* [Exercise requirements]:
Restate, exactly as written, the entries below from the line that holds "### git init" through the line that holds "- Faire en sorte". Pictures are not part of the copy.

[Saved data entries]
══════════
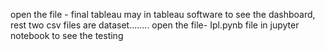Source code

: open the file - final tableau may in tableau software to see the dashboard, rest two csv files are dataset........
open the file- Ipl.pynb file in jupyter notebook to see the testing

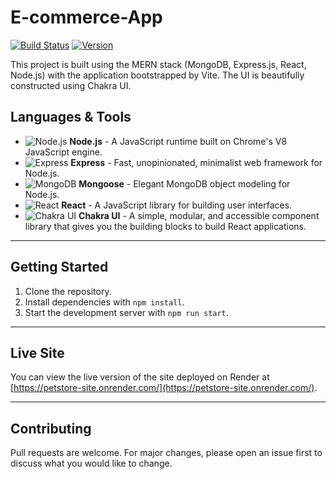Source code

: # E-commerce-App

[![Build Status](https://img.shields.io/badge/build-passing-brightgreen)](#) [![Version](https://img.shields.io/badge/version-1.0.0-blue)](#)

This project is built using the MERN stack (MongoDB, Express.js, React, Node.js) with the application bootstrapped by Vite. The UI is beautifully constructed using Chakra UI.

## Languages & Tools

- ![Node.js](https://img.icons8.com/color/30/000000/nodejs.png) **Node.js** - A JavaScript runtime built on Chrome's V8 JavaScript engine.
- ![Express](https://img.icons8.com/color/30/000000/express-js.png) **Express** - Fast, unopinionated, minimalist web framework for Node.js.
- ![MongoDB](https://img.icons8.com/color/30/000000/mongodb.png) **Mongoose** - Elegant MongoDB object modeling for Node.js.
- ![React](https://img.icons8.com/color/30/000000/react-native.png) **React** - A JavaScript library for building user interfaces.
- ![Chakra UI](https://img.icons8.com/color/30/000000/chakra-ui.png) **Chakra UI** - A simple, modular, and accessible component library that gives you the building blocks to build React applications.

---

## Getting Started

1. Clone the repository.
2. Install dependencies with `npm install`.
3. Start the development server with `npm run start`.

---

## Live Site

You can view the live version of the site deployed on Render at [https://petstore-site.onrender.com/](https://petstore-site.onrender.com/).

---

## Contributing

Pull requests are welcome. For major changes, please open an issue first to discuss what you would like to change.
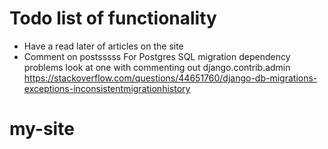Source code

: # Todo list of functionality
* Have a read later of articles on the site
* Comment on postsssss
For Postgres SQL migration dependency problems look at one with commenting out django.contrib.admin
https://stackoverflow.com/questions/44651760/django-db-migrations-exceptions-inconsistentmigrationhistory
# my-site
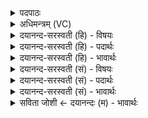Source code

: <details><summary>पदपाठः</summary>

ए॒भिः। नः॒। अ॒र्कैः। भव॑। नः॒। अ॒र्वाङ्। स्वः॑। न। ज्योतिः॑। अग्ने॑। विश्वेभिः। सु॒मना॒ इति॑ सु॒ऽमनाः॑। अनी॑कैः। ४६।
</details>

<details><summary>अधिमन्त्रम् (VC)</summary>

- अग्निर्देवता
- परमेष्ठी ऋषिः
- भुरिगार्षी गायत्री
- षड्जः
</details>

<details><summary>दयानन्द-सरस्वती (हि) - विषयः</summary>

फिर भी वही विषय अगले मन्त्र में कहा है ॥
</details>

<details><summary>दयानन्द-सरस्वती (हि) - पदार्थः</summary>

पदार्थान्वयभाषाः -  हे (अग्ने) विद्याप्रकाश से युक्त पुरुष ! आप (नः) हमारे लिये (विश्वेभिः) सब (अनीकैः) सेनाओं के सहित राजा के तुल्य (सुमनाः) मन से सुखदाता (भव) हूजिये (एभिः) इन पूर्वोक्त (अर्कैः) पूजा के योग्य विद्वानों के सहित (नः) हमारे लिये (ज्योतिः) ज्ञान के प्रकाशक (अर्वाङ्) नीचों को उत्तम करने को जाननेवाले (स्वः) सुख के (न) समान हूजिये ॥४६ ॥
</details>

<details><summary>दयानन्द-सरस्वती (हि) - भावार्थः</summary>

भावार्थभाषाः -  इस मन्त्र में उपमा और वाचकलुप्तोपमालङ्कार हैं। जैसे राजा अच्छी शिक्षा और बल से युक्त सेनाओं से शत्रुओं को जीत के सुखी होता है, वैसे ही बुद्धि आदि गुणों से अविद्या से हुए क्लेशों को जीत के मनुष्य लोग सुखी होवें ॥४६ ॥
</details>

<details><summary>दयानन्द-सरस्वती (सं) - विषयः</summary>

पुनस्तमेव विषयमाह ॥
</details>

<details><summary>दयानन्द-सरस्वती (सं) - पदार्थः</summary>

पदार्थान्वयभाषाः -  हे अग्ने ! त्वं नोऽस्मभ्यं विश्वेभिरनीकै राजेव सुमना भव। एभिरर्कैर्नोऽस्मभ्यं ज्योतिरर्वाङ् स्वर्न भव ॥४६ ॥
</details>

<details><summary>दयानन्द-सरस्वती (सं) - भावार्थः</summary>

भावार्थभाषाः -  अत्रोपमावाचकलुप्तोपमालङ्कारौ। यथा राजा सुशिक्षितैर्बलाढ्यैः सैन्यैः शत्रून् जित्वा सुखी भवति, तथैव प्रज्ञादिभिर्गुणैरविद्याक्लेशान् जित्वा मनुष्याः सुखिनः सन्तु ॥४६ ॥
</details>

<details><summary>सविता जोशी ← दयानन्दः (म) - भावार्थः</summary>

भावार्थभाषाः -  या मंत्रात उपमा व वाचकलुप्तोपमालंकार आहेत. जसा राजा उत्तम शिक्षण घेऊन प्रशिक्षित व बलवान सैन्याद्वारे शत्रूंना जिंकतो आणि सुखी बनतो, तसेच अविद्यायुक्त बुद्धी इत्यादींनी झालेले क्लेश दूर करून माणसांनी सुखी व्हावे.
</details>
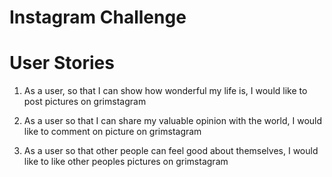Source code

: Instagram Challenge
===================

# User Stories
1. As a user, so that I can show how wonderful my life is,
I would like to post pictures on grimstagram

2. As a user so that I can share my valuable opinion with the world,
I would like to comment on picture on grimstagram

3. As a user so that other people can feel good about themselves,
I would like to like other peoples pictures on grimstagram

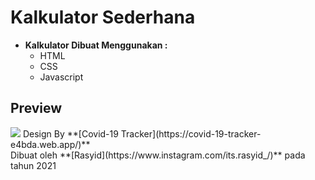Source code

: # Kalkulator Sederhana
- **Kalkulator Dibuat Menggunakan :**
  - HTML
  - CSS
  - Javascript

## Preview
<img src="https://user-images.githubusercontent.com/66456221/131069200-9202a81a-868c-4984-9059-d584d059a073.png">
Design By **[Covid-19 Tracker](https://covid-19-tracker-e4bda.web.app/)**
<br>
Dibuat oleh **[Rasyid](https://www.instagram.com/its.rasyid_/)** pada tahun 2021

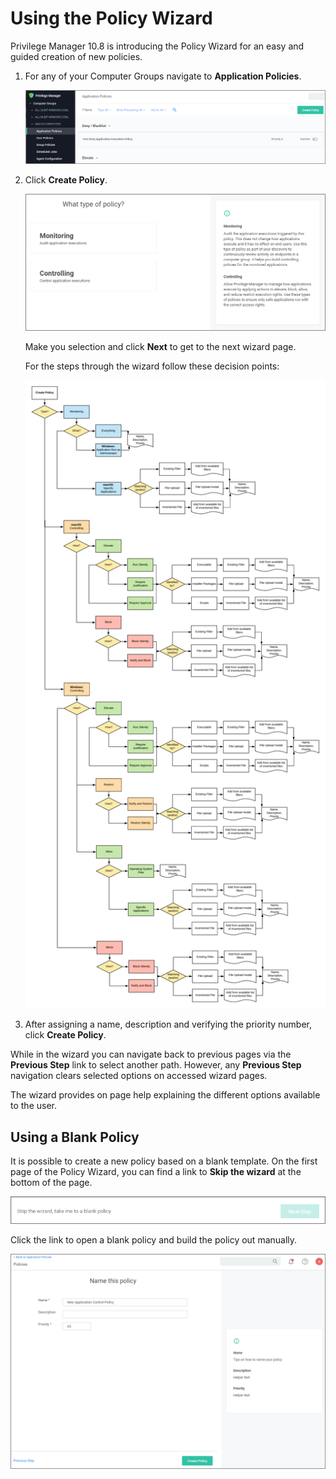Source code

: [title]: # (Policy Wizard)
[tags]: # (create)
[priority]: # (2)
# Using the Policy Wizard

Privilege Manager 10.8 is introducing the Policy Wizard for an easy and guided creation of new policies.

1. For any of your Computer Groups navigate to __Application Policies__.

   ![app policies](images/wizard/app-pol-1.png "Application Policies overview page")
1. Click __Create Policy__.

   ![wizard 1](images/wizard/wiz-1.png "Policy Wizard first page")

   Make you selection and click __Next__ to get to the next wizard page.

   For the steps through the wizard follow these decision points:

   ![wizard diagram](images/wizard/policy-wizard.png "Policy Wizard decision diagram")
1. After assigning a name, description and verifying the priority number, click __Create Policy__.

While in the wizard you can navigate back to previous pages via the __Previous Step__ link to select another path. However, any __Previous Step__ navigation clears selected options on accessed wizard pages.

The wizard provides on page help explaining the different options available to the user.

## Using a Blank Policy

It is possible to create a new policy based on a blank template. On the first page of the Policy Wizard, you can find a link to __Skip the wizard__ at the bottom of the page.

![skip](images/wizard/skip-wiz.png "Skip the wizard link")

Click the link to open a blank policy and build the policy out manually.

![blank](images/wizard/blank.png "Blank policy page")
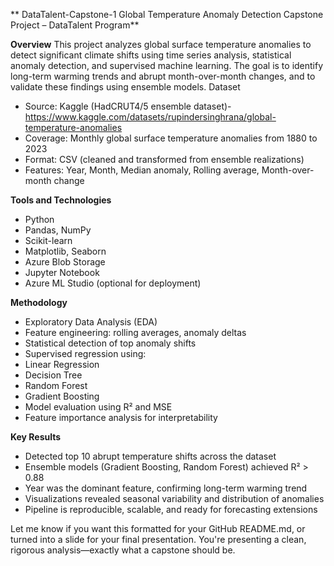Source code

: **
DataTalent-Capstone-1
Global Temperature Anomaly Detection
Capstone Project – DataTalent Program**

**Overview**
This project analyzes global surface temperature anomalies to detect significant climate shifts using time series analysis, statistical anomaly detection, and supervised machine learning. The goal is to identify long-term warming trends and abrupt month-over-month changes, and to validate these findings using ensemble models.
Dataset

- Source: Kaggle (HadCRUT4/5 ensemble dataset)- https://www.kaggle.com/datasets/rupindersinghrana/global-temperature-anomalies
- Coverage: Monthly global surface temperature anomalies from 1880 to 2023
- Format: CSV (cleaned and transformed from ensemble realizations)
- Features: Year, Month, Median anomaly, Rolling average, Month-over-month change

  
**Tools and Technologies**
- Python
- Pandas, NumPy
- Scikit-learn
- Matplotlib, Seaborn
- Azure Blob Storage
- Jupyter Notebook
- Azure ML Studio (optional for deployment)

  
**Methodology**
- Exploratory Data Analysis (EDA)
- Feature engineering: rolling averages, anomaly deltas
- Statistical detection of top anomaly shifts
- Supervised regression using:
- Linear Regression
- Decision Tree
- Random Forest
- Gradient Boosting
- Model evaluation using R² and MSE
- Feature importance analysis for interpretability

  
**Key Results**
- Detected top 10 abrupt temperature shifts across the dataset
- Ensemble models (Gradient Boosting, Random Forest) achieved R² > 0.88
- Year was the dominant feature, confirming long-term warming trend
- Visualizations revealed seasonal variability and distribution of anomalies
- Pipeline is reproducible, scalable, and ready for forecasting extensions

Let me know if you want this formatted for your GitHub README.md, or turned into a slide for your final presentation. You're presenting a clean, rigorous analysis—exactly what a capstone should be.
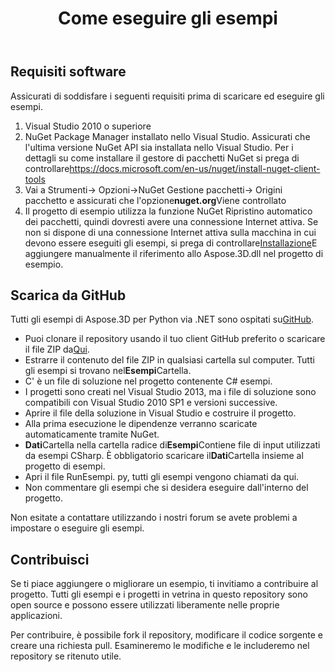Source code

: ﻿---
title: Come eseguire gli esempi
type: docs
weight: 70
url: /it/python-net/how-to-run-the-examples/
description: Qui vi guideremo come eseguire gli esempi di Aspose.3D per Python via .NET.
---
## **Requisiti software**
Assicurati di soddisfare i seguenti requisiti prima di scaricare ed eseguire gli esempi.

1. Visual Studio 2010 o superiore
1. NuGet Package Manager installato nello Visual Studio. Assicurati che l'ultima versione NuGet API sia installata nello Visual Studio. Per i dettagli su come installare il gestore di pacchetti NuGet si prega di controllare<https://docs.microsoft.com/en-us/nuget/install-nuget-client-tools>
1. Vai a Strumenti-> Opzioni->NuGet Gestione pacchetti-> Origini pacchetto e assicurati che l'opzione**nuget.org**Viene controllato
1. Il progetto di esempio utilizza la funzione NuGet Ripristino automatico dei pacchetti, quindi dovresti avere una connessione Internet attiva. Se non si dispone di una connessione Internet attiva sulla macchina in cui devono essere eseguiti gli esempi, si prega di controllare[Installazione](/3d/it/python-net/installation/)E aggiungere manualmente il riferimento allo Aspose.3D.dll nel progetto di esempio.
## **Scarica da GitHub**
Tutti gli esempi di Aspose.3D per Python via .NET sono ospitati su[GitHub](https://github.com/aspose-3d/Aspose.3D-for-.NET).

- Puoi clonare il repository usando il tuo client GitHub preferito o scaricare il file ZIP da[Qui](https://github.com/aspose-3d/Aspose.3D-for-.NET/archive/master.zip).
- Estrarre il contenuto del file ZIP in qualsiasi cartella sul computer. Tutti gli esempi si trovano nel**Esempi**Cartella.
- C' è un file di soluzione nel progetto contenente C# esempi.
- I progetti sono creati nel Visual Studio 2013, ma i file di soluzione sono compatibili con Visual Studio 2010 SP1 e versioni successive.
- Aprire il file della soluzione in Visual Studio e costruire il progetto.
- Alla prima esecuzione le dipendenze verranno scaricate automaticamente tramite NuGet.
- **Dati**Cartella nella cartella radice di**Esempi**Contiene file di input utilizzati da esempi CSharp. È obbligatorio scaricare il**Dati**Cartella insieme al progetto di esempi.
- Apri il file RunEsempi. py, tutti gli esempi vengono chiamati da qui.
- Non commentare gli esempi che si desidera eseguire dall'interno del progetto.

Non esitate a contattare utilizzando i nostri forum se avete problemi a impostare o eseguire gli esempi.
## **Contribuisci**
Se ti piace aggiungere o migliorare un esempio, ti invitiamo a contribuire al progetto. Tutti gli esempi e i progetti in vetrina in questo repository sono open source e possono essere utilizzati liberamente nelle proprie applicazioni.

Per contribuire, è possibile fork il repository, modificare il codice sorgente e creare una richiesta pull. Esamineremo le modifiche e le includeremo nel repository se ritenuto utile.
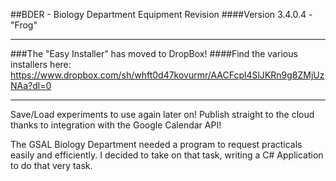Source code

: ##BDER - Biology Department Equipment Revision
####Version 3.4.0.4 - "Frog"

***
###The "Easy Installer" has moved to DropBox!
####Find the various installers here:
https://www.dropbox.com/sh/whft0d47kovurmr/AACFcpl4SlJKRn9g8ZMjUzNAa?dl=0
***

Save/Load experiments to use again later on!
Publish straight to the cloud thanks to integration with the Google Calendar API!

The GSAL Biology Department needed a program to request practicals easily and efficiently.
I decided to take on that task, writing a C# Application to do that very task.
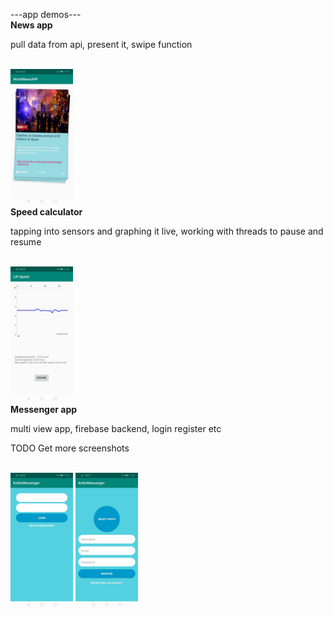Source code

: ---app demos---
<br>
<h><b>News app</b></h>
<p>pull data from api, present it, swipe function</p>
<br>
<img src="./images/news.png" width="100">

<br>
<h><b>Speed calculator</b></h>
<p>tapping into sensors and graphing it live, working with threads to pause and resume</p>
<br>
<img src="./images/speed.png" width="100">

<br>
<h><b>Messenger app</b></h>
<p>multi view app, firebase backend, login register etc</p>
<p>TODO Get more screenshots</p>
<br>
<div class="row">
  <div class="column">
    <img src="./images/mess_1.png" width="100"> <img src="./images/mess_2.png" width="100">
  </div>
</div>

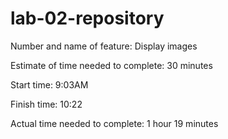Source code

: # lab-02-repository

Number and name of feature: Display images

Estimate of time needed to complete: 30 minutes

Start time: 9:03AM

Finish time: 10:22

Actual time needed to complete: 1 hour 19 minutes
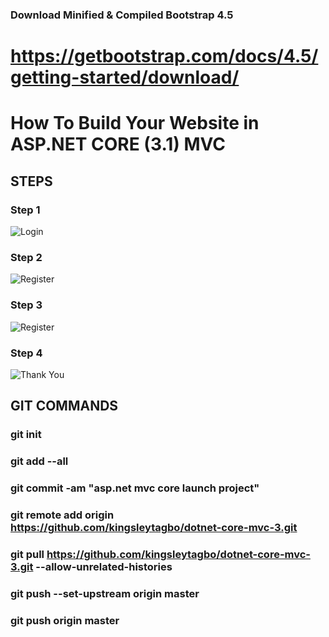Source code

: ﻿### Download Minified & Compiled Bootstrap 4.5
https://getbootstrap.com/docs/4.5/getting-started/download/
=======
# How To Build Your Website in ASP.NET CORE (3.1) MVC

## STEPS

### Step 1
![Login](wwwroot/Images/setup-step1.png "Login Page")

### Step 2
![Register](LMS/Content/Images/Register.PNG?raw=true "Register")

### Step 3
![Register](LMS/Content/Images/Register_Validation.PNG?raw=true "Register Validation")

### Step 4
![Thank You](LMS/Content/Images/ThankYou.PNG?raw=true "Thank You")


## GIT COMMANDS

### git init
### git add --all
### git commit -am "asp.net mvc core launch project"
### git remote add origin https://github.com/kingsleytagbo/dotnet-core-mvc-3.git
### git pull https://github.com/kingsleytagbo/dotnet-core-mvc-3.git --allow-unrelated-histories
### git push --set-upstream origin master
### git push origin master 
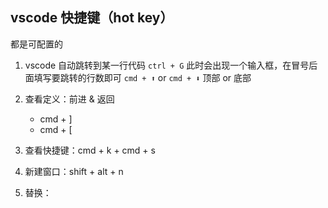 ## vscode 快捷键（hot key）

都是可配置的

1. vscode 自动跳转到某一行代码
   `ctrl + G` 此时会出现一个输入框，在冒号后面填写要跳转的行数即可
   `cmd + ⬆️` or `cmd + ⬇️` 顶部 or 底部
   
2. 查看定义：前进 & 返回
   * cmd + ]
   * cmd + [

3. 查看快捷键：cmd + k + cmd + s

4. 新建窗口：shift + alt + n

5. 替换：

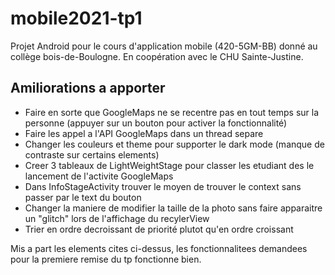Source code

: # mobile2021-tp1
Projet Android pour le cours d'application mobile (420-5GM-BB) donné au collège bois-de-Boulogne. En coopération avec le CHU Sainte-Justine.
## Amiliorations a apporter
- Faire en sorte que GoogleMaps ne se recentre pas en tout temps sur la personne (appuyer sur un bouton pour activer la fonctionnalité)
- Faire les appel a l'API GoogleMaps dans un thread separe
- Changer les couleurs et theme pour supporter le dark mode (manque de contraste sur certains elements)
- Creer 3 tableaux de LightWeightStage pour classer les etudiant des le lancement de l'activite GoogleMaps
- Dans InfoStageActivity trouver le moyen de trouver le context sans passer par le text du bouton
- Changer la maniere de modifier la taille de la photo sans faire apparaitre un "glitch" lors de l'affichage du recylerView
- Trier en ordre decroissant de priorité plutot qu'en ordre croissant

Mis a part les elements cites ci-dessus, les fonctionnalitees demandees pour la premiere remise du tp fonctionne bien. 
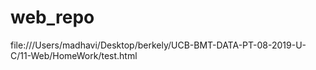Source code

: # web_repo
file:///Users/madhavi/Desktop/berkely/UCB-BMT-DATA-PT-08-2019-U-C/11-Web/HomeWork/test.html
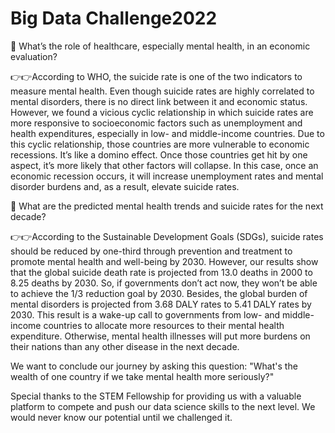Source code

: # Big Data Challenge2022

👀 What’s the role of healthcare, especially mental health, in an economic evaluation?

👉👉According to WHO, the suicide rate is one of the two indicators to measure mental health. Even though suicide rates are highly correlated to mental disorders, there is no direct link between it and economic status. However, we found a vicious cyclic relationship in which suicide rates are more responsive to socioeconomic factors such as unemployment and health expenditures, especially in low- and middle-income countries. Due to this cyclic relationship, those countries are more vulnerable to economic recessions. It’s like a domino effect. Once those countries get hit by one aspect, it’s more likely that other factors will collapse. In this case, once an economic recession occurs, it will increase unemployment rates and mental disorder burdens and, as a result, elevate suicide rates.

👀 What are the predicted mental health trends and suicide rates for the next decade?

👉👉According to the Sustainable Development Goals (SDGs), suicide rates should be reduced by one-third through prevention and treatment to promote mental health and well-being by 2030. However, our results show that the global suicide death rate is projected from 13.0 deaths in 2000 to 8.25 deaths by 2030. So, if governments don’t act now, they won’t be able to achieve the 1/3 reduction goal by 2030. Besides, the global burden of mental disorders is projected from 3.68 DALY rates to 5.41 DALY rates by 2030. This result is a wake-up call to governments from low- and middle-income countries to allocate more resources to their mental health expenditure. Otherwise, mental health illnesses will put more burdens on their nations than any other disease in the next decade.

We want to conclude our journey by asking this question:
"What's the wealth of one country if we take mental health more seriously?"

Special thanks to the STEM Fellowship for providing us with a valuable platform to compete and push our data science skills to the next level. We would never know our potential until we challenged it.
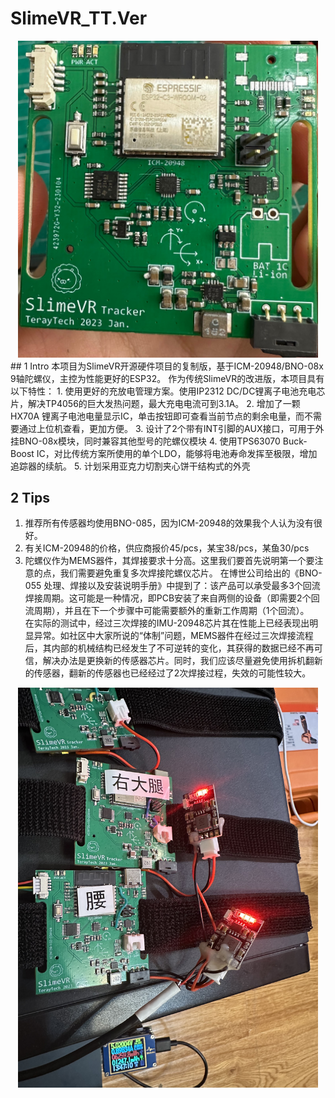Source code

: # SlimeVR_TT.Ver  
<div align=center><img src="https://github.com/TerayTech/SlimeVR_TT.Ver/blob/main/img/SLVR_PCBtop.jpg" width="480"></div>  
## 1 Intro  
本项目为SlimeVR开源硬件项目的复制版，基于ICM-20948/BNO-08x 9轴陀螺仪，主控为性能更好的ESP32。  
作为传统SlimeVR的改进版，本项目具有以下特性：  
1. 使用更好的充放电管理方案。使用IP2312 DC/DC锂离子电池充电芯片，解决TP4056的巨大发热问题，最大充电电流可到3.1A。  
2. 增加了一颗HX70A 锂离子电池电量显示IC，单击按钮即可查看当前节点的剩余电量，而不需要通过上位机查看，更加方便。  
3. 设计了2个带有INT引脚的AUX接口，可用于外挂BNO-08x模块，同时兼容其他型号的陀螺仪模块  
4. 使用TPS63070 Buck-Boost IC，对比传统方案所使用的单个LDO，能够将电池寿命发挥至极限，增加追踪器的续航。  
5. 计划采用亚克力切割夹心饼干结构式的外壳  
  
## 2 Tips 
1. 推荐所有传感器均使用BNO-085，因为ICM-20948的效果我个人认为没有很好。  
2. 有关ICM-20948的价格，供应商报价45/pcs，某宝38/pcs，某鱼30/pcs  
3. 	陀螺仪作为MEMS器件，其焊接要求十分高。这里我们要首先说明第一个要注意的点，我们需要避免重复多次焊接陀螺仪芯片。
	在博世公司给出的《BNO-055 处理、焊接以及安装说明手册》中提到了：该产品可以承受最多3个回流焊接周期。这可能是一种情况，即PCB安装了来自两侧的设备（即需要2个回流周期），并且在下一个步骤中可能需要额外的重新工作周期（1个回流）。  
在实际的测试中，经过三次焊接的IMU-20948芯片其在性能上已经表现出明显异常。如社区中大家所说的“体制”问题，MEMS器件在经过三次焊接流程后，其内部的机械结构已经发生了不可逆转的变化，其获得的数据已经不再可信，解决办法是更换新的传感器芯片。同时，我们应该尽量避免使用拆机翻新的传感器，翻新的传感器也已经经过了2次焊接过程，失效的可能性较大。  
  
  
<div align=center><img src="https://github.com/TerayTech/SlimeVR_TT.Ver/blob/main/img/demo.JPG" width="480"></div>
══════════
* [Result below]:
### git init
### git add --all
### git commit -am "asp.net mvc core launch project"
### git remote add origin https://github.com/kingsleytagbo/dotnet-core-mvc-3.git
### git pull https://github.com/kingsleytagbo/dotnet-core-mvc-3.git --allow-unrelated-histories
### git push --set-upstream origin master
### git push origin master 
 ## vscode 快捷键（hot key）

都是可配置的

1. vscode 自动跳转到某一行代码
   `ctrl + G` 此时会出现一个输入框，在冒号后面填写要跳转的行数即可
   `cmd + ⬆️` or `cmd + ⬇️` 顶部 or 底部
   
2. 查看定义：前进 & 返回
   * cmd + ]
   * cmd + [

3. 查看快捷键：cmd + k + cmd + s

4. 新建窗口：shift + alt + n

5. 替换：

Source code

: # mobile2021-tp1
Projet Android pour le cours d'application mobile (420-5GM-BB) donné au collège bois-de-Boulogne. En coopération avec le CHU Sainte-Justine.
## Amiliorations a apporter
- Faire en sorte que GoogleMaps ne se recentre pas en tout temps sur la personne (appuyer sur un bouton pour activer la fonctionnalité)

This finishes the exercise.